Basileus of the Antigonid Empire
- Reign: 306–301 BC
- Coronation: 306 BC, Antigoneia
- Predecessor: Alexander IV
- Successor: Demetrius I
- Born: 382 BC Macedonia
- Died: 301 BC (aged 80–81) Ipsus, Phrygia (modern-day Çayırbağ, Afyonkarahisar, Turkey)
- Consort: Stratonice
- Issue: Demetrius I; Philip;
- Dynasty: Antigonid dynasty
- Father: Philip
- Conflicts: Wars of Philip II of Macedon Siege of Perinthus; ; Wars of Alexander the Great; First War of the Diadochi Battle of Orkynia; Battle of Cretopolis; ; Second War of the Diadochi Battle of Byzantium; Battle of Paraitakene; Battle of Gabiene; ; Third War of the Diadochi; Fourth War of the Diadochi Battle of Ipsus †; ;

= Antigonus I Monophthalmus =

Macedonian general, founder of Antigonid dynasty (382–301 BC)

Antigonus I Monophthalmus (Ἀντίγονος Μονόφθαλμος Antigonos Monophthalmos, "Antigonus the One-Eyed"; 382–301 BC) was a Macedonian Greek general and successor of Alexander the Great who founded the Antigonid dynasty, which ruled over Macedonia until its conquest by the Roman Republic in 168 BC. A prominent military leader in Alexander's army, he went on to control large parts of Alexander's former empire.

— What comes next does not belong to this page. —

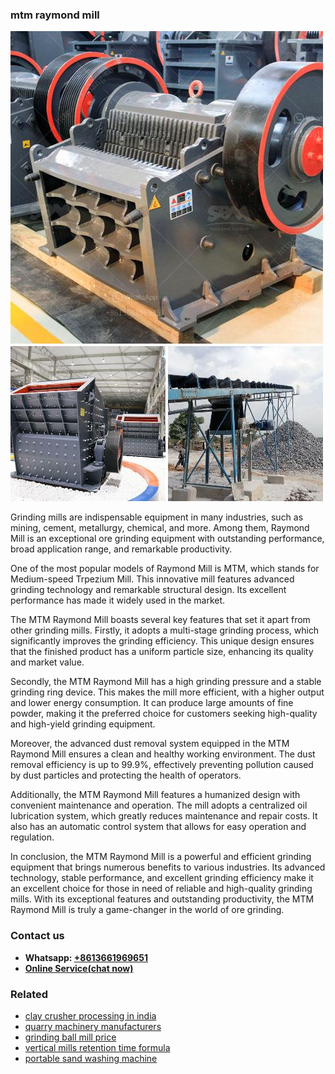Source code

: <h3>mtm raymond mill</h3><img src='1706753948.jpg' alt=''><p>Grinding mills are indispensable equipment in many industries, such as mining, cement, metallurgy, chemical, and more. Among them, Raymond Mill is an exceptional ore grinding equipment with outstanding performance, broad application range, and remarkable productivity.</p><p>One of the most popular models of Raymond Mill is MTM, which stands for Medium-speed Trpezium Mill. This innovative mill features advanced grinding technology and remarkable structural design. Its excellent performance has made it widely used in the market.</p><p>The MTM Raymond Mill boasts several key features that set it apart from other grinding mills. Firstly, it adopts a multi-stage grinding process, which significantly improves the grinding efficiency. This unique design ensures that the finished product has a uniform particle size, enhancing its quality and market value.</p><p>Secondly, the MTM Raymond Mill has a high grinding pressure and a stable grinding ring device. This makes the mill more efficient, with a higher output and lower energy consumption. It can produce large amounts of fine powder, making it the preferred choice for customers seeking high-quality and high-yield grinding equipment.</p><p>Moreover, the advanced dust removal system equipped in the MTM Raymond Mill ensures a clean and healthy working environment. The dust removal efficiency is up to 99.9%, effectively preventing pollution caused by dust particles and protecting the health of operators.</p><p>Additionally, the MTM Raymond Mill features a humanized design with convenient maintenance and operation. The mill adopts a centralized oil lubrication system, which greatly reduces maintenance and repair costs. It also has an automatic control system that allows for easy operation and regulation.</p><p>In conclusion, the MTM Raymond Mill is a powerful and efficient grinding equipment that brings numerous benefits to various industries. Its advanced technology, stable performance, and excellent grinding efficiency make it an excellent choice for those in need of reliable and high-quality grinding mills. With its exceptional features and outstanding productivity, the MTM Raymond Mill is truly a game-changer in the world of ore grinding.</p><h3>Contact us</h3><ul><li><strong>Whatsapp:&nbsp;<a href="https://wa.me/8613661969651">+8613661969651</a></strong></li><li><a href="https://swt.shibang-china.com/?git&amp;zhl&amp;mtm raymond mill"><strong>Online Service(chat now)</strong></a></li></ul><h3>Related</h3><ul><li><a href='clay crusher processing in india.md'>clay crusher processing in india</a></li><li><a href='quarry machinery manufacturers.md'>quarry machinery manufacturers</a></li><li><a href='grinding ball mill price.md'>grinding ball mill price</a></li><li><a href='vertical mills retention time formula.md'>vertical mills retention time formula</a></li><li><a href='portable sand washing machine.md'>portable sand washing machine</a></li></ul>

He assumed the title of basileus (king) in 306 BC and reigned until his death.

Antigonus likely served under Philip II of Macedon. He took part in Alexander's invasion of Achaemenid Persia and was named satrap of Phrygia. After Alexander's death in 323 BC, he also received Pamphylia and Lycia in accordance with the Partition of Babylon. However, he later incurred the enmity of Perdiccas, the regent of Alexander's empire, and was driven from Phrygia. He fled to Greece and formed an alliance with Antipater, later joined by Ptolemy, against Perdiccas. Perdiccas was murdered by his own officers in 320 BC, and Antipater was elected the new regent.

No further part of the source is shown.